Extracted material START

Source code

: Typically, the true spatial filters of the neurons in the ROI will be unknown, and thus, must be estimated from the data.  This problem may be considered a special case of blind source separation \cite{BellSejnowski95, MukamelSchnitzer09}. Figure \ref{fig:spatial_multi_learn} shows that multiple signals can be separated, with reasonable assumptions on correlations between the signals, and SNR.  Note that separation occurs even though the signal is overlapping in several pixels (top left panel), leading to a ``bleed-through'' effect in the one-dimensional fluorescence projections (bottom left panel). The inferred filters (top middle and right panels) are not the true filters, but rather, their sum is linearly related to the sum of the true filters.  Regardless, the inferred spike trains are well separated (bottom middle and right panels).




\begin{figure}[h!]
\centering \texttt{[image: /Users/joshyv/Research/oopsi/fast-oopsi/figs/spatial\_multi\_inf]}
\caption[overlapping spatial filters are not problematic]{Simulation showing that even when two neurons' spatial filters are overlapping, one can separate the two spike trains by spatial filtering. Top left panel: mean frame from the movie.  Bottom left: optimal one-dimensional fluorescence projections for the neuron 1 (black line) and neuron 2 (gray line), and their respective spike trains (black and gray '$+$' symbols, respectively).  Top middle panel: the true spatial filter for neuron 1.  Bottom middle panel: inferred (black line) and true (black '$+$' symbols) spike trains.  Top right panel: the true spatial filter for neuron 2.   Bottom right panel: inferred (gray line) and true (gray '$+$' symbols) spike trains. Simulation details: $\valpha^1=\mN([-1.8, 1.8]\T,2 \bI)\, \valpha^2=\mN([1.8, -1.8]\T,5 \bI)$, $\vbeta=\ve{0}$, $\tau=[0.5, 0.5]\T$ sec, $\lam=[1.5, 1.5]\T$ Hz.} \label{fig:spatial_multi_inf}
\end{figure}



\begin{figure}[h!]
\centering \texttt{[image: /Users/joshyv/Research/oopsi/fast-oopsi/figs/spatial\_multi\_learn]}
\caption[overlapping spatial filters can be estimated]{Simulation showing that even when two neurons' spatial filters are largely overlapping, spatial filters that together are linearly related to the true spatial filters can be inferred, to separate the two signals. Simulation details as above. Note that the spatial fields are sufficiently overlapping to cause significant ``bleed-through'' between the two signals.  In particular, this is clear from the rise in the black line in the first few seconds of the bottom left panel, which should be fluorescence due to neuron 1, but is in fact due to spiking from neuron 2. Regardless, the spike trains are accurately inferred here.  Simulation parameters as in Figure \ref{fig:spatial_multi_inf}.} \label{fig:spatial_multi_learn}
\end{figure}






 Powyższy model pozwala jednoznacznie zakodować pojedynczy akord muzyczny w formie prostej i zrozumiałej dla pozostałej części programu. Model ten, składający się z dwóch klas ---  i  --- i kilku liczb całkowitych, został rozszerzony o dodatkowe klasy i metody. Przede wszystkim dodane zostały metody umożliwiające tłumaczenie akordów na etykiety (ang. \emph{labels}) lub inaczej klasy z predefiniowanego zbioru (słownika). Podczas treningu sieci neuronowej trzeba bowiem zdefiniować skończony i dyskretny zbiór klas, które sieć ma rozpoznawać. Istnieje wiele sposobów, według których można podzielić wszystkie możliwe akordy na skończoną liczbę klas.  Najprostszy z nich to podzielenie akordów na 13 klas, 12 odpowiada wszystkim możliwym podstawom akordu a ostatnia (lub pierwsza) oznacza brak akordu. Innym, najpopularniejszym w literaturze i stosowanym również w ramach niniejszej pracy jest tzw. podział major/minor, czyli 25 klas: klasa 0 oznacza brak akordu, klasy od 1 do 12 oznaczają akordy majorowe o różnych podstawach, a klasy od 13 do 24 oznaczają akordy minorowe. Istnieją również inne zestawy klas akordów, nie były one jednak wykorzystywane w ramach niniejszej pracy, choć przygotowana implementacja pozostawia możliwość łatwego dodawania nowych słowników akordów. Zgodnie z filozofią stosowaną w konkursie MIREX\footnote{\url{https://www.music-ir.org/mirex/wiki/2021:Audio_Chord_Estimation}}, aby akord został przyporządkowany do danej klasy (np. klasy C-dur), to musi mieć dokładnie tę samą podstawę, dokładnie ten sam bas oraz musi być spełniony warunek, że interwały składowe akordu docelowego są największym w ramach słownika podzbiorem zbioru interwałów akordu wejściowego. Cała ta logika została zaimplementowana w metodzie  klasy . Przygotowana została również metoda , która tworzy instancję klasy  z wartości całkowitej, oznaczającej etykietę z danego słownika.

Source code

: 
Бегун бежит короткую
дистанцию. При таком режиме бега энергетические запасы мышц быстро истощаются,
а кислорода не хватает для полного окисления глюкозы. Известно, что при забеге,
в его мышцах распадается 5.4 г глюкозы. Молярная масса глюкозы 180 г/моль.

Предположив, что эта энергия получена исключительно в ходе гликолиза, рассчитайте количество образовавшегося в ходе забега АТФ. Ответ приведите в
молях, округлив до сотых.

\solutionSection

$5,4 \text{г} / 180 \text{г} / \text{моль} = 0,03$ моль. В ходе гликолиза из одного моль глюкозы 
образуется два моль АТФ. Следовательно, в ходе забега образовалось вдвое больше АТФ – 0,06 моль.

Extracted material END

### Task goal
Returned text must match every record word for word.

### Solution
Source code

: Typically, the true spatial filters of the neurons in the ROI will be unknown, and thus, must be estimated from the data.  This problem may be considered a special case of blind source separation \cite{BellSejnowski95, MukamelSchnitzer09}. Figure \ref{fig:spatial_multi_learn} shows that multiple signals can be separated, with reasonable assumptions on correlations between the signals, and SNR.  Note that separation occurs even though the signal is overlapping in several pixels (top left panel), leading to a ``bleed-through'' effect in the one-dimensional fluorescence projections (bottom left panel). The inferred filters (top middle and right panels) are not the true filters, but rather, their sum is linearly related to the sum of the true filters.  Regardless, the inferred spike trains are well separated (bottom middle and right panels).




\begin{figure}[h!]
\centering \texttt{[image: /Users/joshyv/Research/oopsi/fast-oopsi/figs/spatial\_multi\_inf]}
\caption[overlapping spatial filters are not problematic]{Simulation showing that even when two neurons' spatial filters are overlapping, one can separate the two spike trains by spatial filtering. Top left panel: mean frame from the movie.  Bottom left: optimal one-dimensional fluorescence projections for the neuron 1 (black line) and neuron 2 (gray line), and their respective spike trains (black and gray '$+$' symbols, respectively).  Top middle panel: the true spatial filter for neuron 1.  Bottom middle panel: inferred (black line) and true (black '$+$' symbols) spike trains.  Top right panel: the true spatial filter for neuron 2.   Bottom right panel: inferred (gray line) and true (gray '$+$' symbols) spike trains. Simulation details: $\valpha^1=\mN([-1.8, 1.8]\T,2 \bI)\, \valpha^2=\mN([1.8, -1.8]\T,5 \bI)$, $\vbeta=\ve{0}$, $\tau=[0.5, 0.5]\T$ sec, $\lam=[1.5, 1.5]\T$ Hz.} \label{fig:spatial_multi_inf}
\end{figure}



\begin{figure}[h!]
\centering \texttt{[image: /Users/joshyv/Research/oopsi/fast-oopsi/figs/spatial\_multi\_learn]}
\caption[overlapping spatial filters can be estimated]{Simulation showing that even when two neurons' spatial filters are largely overlapping, spatial filters that together are linearly related to the true spatial filters can be inferred, to separate the two signals. Simulation details as above. Note that the spatial fields are sufficiently overlapping to cause significant ``bleed-through'' between the two signals.  In particular, this is clear from the rise in the black line in the first few seconds of the bottom left panel, which should be fluorescence due to neuron 1, but is in fact due to spiking from neuron 2. Regardless, the spike trains are accurately inferred here.  Simulation parameters as in Figure \ref{fig:spatial_multi_inf}.} \label{fig:spatial_multi_learn}
\end{figure}






 Powyższy model pozwala jednoznacznie zakodować pojedynczy akord muzyczny w formie prostej i zrozumiałej dla pozostałej części programu. Model ten, składający się z dwóch klas ---  i  --- i kilku liczb całkowitych, został rozszerzony o dodatkowe klasy i metody. Przede wszystkim dodane zostały metody umożliwiające tłumaczenie akordów na etykiety (ang. \emph{labels}) lub inaczej klasy z predefiniowanego zbioru (słownika). Podczas treningu sieci neuronowej trzeba bowiem zdefiniować skończony i dyskretny zbiór klas, które sieć ma rozpoznawać. Istnieje wiele sposobów, według których można podzielić wszystkie możliwe akordy na skończoną liczbę klas.  Najprostszy z nich to podzielenie akordów na 13 klas, 12 odpowiada wszystkim możliwym podstawom akordu a ostatnia (lub pierwsza) oznacza brak akordu. Innym, najpopularniejszym w literaturze i stosowanym również w ramach niniejszej pracy jest tzw. podział major/minor, czyli 25 klas: klasa 0 oznacza brak akordu, klasy od 1 do 12 oznaczają akordy majorowe o różnych podstawach, a klasy od 13 do 24 oznaczają akordy minorowe. Istnieją również inne zestawy klas akordów, nie były one jednak wykorzystywane w ramach niniejszej pracy, choć przygotowana implementacja pozostawia możliwość łatwego dodawania nowych słowników akordów. Zgodnie z filozofią stosowaną w konkursie MIREX\footnote{\url{https://www.music-ir.org/mirex/wiki/2021:Audio_Chord_Estimation}}, aby akord został przyporządkowany do danej klasy (np. klasy C-dur), to musi mieć dokładnie tę samą podstawę, dokładnie ten sam bas oraz musi być spełniony warunek, że interwały składowe akordu docelowego są największym w ramach słownika podzbiorem zbioru interwałów akordu wejściowego. Cała ta logika została zaimplementowana w metodzie  klasy . Przygotowana została również metoda , która tworzy instancję klasy  z wartości całkowitej, oznaczającej etykietę z danego słownika.

Source code

: 
Бегун бежит короткую
дистанцию. При таком режиме бега энергетические запасы мышц быстро истощаются,
а кислорода не хватает для полного окисления глюкозы. Известно, что при забеге,
в его мышцах распадается 5.4 г глюкозы. Молярная масса глюкозы 180 г/моль.

Предположив, что эта энергия получена исключительно в ходе гликолиза, рассчитайте количество образовавшегося в ходе забега АТФ. Ответ приведите в
молях, округлив до сотых.

\solutionSection

$5,4 \text{г} / 180 \text{г} / \text{моль} = 0,03$ моль. В ходе гликолиза из одного моль глюкозы 
образуется два моль АТФ. Следовательно, в ходе забега образовалось вдвое больше АТФ – 0,06 моль.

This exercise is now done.